■ **Source material**
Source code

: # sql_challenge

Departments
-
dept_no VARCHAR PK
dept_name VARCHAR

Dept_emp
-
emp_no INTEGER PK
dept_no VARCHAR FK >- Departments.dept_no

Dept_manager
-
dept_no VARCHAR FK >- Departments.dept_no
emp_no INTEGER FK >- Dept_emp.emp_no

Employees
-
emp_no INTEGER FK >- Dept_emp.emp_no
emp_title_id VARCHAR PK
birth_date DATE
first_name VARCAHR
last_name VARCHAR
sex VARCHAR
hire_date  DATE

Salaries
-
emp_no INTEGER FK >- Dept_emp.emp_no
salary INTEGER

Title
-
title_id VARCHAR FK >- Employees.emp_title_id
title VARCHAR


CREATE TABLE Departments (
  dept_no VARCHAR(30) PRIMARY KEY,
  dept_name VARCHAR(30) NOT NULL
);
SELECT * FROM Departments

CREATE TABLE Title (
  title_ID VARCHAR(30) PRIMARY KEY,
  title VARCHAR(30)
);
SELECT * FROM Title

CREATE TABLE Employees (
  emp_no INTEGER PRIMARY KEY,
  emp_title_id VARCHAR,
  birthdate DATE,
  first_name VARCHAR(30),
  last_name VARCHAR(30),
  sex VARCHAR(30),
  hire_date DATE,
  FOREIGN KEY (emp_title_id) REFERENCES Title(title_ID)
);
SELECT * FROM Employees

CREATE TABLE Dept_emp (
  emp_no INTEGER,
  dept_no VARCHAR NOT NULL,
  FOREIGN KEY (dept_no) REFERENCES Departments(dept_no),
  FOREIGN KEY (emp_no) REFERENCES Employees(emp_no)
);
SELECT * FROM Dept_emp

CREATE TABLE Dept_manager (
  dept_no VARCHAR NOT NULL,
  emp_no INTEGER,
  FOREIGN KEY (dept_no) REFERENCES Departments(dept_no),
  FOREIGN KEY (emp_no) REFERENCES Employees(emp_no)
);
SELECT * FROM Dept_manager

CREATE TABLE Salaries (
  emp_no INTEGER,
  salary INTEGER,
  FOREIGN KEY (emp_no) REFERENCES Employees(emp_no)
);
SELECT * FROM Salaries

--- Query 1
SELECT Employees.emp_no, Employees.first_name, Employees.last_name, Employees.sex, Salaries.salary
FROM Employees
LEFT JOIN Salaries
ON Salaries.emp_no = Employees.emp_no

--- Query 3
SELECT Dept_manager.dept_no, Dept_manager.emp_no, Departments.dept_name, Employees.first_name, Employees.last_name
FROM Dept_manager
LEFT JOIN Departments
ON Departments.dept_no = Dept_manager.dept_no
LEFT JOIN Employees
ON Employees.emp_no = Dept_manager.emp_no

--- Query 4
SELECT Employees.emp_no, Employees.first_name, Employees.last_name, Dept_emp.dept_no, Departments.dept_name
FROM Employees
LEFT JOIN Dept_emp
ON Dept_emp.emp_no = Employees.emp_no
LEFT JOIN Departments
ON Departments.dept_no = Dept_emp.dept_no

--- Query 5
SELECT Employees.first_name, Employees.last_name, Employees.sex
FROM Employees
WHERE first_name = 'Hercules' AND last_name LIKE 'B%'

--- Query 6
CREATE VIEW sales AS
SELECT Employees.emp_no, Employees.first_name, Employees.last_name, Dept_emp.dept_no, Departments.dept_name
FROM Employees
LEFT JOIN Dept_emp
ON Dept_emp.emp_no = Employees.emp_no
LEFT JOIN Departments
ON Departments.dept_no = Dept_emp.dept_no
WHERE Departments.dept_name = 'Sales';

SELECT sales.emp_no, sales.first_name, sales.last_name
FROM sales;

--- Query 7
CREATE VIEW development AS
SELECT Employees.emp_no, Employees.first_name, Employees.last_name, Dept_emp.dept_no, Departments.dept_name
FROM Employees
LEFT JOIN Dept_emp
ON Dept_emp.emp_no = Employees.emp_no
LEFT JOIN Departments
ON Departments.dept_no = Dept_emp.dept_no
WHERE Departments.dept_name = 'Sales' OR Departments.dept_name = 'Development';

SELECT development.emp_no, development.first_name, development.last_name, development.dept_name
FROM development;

■ **Required work**
Using the listing above, say how many of its lines include "VIEW", offering nothing besides the number.

■ **Result**
2